Even billionaires have to pay attention to the fine print.
That’s what Delaware Chancery Court Judge Andre Bouchard ruled Tuesday when he said that Facebook (FB) CEO and controlling shareholder Mark Zuckerberg failed to use the proper documentation to approve the pay of Facebook’s board members, according to to a report in Bloomberg. The mistake was revealed in a lawsuit in which a Facebook shareholder accused Zuckerberg of overpaying his board, which makes on average $461,000 annually, or 46% more than their industry peers.

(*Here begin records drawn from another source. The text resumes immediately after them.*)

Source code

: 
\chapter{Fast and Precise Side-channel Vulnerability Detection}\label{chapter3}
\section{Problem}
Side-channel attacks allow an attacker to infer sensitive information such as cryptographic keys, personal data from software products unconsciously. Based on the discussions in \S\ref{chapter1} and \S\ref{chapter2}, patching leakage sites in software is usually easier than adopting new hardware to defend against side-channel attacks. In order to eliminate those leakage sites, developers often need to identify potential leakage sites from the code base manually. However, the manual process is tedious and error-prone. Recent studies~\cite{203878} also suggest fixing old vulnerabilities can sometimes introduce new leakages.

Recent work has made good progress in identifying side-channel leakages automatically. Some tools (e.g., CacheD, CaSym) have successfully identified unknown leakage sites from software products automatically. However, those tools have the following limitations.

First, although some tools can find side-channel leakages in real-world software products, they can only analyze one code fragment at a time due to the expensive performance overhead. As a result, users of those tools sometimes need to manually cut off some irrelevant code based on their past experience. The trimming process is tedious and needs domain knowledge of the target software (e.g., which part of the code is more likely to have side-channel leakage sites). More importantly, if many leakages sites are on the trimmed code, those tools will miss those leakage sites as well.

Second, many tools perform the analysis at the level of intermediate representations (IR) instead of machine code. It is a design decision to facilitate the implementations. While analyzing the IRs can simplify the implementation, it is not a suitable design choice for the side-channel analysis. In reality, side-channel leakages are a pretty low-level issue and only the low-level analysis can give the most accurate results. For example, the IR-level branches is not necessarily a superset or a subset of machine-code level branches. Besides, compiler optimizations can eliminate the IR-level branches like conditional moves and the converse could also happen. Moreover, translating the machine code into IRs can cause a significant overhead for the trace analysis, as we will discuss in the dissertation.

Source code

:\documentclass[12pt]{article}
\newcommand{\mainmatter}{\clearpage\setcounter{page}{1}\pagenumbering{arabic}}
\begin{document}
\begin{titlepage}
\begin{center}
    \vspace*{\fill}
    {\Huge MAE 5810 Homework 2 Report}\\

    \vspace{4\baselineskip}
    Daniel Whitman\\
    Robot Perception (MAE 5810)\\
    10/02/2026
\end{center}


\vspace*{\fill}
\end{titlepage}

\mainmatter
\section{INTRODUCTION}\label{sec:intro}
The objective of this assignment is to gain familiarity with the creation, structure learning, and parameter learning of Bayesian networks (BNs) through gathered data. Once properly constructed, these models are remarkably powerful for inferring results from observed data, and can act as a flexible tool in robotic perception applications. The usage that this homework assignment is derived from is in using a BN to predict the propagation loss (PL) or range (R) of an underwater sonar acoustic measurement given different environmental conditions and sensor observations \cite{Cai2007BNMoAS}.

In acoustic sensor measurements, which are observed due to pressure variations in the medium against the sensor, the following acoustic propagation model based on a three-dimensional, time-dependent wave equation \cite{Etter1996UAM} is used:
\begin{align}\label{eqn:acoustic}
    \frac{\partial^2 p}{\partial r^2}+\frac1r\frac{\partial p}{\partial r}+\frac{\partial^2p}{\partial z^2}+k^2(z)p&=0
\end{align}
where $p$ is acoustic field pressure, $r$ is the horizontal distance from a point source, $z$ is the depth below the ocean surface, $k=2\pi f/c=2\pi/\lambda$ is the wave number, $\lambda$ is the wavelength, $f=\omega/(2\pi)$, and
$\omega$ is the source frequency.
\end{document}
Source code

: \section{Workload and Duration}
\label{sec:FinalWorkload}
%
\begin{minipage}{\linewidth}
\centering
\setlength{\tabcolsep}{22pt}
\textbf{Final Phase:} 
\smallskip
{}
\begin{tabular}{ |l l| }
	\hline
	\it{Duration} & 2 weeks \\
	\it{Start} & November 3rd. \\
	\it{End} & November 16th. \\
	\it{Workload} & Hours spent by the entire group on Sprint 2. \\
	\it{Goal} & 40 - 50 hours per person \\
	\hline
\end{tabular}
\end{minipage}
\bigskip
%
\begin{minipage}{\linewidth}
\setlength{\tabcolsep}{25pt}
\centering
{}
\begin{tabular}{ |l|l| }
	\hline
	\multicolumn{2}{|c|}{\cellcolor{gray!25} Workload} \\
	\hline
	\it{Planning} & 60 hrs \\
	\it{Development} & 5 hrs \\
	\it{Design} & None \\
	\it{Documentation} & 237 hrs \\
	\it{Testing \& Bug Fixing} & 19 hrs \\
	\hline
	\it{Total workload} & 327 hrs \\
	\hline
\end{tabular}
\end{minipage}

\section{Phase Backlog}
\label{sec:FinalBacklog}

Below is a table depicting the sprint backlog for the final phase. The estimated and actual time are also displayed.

Since Zuckerberg controls more than half of the voting shares in Facebook, how much he pays the board shouldn’t be open to dispute. But, as Bloomberg’s Matt Levine points out, the story doesn’t end there:
Of course [Zuckerberg] signed off on the pay package: He was at the board meeting that discussed it, and he signed a written consent approving it. So you might think that would be enough? But no! He signed off on the pay package as a director. He didn’t sign off on it as a shareholder. He signed, but on, like, the wrong letterhead.
In other words, because Zuckerberg used the wrong paperwork, his board members are at risk of giving up hundreds of thousands in compensation. As Judge Bouchard said: “Although he can outvote all other stockholders and thus has the power to effect any stockholder action he chooses, he must still adhere to the corporate formalities.”